Search the listing below for the line containing "This is reasonable". From there through the line containing "Sentential paraphrase classification directly", transcribe every line exactly, both ends included.

=== Given data ===
______

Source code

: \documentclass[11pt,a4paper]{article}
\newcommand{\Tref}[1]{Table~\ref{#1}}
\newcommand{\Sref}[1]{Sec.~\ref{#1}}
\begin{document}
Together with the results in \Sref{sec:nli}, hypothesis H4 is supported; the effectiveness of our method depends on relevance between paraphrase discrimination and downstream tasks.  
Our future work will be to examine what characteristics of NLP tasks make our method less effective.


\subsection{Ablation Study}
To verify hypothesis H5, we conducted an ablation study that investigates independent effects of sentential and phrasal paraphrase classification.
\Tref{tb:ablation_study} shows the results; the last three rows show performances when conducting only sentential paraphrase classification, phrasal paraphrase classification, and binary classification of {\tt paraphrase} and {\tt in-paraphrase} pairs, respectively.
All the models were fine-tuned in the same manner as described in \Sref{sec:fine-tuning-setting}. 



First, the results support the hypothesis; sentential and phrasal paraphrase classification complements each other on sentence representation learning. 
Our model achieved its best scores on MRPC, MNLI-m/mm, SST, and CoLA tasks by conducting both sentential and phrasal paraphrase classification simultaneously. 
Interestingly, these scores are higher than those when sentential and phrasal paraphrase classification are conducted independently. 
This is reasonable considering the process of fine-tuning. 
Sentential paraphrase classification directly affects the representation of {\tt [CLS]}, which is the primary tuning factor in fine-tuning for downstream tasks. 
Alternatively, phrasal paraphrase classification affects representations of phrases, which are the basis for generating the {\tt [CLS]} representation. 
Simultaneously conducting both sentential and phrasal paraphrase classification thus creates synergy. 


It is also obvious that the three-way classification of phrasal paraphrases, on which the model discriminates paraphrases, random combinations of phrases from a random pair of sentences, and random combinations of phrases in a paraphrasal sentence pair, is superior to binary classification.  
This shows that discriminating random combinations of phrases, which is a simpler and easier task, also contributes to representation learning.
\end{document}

______

=== Answer to the problem ===
This is reasonable considering the process of fine-tuning. 
Sentential paraphrase classification directly affects the representation of {\tt [CLS]}, which is the primary tuning factor in fine-tuning for downstream tasks. 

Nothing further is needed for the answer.